NASHVILLE, Tenn. -- Teams should try to win.

I hate the tanking mentality, and I think fans overestimate the ability of teams to get the draft right based on positioning, especially when there is no clear premium target, and even sometimes when there is. See Lawrence, Trevor.

Brian Callahan and Will Levis
Brian Callahan and WIll Levis/ Angie Flatt

As the Titans try to learn everything they can about Will Levis this season, a poor record and better picks may be a consequence but it’s not a goal.

Perhaps it gets you a Joe Alt instead of a JC Latham. Or maybe not. Bill Callahan sure seemed to love Latham. Variations in judgment are fine and can’t be evaluated quickly. Perhaps it gets you a trade down, though, in Ran Carthon’s two drafts, we’ve not seen him execute one trade back for a team that’s desperately needed more picks.

Fans of bad teams spend too much time dreaming about the magic fix who’s going to show up in the draft.

How many of them have arrived in the history of this franchise?

I count nine franchise-changing players in 24 drafts from 1999-2023.

  • Jevon Kearse
  • Keith Bulluck
  • Albert Haynesworth
  • Michael Roos
  • Chris Johnson
  • Jurrell Casey
  • Derrick Henry
  • Kevin Byard
  • A.J. Brown

Does the psychology of sports hope and a GM who will be drafting for the third time -- the second with full final say – still con you into thinking losses are a feature of the season?

There is no prize QB at the end of this year, and the odds of taking one and simply restarting the cycle the Titans are in are high. As my friend Joe Rexrode says, the right play is to bet against all such QBs. You’ll win far more often than you will lose. Also, 2026 is more promising than 2025.

The Titans don't stop trying at quarterback because they've failed repeatedly at the position, of course, but they are on the verge of oh-for-five at QB in the top three rounds across multiple regimes. Barring a remarkable turnaround by Levis, they'll need to another shot, this year or next. They could chase Sam Darnold to try to revive Zach Wilson or Trey Lance.

And it's going to be a draft-based franchise. Latham and T'Vondre Sweat have both had promising starts. Jarvis Brownless is a significant piece already. I'm not suggesting they shouldn't keep finding guys like them, and they are foundational pieces. But the Titans need superstars at premier, touch-the-ball positions.

In that same 1999-2023 period, the Patriots hit on twice as many franchise-changers including the sort of all-time great that changes a franchise’s essence. A Tom Brady or someone a tier below is the key to the hope. Find him and everything changes. The odds are tiny. But we’re wired to root, just like we’re wired to pull the slot machine handle over and over. 

I’m losing confidence in Levis like everyone else, but there is nothing else to do this season. 

Watching a mid-level backup in Mason Rudolph gives the Titans a chance to win a couple of select games in the same fashion they’ve always won, instead of hopefully building the more complete offense that was advertised with the hiring of Brian Callahan and the addition of Calvin Ridley, Tony Pollard and Tyler Boyd.

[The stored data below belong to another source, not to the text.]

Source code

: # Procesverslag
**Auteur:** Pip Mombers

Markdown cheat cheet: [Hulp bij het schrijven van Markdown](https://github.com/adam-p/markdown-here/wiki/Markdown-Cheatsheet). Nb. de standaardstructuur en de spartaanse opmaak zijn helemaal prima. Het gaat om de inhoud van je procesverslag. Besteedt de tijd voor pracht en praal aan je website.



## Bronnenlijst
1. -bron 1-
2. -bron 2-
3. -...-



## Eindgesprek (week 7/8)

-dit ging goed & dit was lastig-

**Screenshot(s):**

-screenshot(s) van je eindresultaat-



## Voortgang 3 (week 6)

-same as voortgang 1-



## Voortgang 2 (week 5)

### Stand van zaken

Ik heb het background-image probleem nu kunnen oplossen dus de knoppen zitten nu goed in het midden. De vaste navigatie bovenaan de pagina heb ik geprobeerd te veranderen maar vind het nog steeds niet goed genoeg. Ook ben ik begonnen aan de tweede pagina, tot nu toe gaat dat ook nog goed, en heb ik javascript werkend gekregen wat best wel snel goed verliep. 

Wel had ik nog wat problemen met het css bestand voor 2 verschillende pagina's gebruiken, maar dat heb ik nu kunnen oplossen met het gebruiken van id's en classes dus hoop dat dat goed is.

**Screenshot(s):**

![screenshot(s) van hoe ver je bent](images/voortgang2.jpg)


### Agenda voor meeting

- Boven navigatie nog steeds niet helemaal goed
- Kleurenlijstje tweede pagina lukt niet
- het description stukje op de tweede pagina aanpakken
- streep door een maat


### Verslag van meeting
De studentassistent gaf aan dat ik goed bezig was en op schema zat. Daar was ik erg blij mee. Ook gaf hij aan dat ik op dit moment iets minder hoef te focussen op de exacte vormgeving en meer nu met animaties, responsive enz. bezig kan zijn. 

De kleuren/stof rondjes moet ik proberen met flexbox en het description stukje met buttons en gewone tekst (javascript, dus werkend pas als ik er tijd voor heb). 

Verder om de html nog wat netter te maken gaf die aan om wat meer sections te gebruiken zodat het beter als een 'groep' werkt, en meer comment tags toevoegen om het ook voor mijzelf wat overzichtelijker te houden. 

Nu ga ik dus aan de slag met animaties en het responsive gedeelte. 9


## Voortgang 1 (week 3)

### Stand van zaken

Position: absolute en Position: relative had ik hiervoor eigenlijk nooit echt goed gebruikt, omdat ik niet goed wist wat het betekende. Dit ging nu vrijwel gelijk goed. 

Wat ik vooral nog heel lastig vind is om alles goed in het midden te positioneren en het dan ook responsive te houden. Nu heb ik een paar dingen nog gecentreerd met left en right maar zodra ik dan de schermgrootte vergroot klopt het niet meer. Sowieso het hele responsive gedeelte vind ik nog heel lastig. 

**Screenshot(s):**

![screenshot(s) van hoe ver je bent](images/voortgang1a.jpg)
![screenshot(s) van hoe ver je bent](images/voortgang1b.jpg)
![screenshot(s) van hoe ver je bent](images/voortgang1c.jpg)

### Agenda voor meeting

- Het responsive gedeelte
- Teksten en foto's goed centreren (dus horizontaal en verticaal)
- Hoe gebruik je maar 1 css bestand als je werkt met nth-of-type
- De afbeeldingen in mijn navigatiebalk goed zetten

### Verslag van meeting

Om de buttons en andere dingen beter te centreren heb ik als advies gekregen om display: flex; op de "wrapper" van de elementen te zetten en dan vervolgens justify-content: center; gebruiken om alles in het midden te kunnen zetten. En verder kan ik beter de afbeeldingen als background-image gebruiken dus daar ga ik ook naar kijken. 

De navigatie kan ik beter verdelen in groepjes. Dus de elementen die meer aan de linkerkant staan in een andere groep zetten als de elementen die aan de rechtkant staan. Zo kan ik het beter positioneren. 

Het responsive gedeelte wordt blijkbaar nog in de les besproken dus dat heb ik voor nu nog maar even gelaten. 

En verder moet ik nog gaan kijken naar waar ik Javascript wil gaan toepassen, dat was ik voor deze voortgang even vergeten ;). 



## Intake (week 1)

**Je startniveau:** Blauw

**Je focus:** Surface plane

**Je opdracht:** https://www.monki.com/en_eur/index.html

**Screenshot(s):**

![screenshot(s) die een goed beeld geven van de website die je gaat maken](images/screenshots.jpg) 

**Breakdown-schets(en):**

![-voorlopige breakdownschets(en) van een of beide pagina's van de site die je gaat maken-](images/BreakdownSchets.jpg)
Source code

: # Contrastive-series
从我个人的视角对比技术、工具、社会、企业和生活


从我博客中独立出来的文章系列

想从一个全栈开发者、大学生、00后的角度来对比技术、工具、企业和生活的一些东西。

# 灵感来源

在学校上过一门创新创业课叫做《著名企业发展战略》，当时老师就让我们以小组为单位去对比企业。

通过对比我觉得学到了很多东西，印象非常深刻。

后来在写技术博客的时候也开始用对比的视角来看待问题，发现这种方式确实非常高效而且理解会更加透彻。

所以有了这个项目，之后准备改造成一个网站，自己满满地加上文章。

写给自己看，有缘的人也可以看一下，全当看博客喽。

Levis went from inexcusable mistakes in Week One and Week Two to more traditional errors in Week Three (predetermining a throw, under-estimating a top-level corner and not getting a great route from DeAndre Hopkins) and Week Four (failing to see a defensive lineman dropping into coverage).

Kurt Warner has offered great analysis on Twitter about why those picks happened. Aaron Rodgers threw one Sunday very similar to what Levis did against the Dolphins. I understand the young quarterback making such mistakes. But let's include that while a dropping lineman is not a key in what he's looking at, he is allowed to see him come into the picture, just as Rodgers was. 

The next step for Levis is slightly better anticipation and vision.

Those are certainly possible, even as he will be dealing with a sore throwing shoulder.

The time Levis needs if he’s to have a long-term chance is probably more than the Titans can offer. If he makes it – big if – he could fall into a Baker Mayfield/ Derek Carr category in time. It could be well after his Tennessee experience expires. (I cover this in more detail in Rationale for Patience with Will Levis which I wrote after three games.)

The best scenario is for the Titans to find wins with Levis. 

The one at Miami didn’t do a lot to change my feelings about what the Titans can do. The Dolphins were shockingly bad. But the Colts are bad. The Patriots are bad. Jacksonville is bad. Cincinnati is talented but beatable. The Titans probably aren’t sweeping division rivals or beating everyone they can compete with. Though there is bound to be a good surprise somewhere in there. 

Six or seven wins -- popular preseason predictions -- are still viable numbers.

And so we’ll circle back to where it starts: What can Levis show them throughout what should be an overall growth season? We don’t have a verdict yet, but rooting for losses and a draft savior is folly.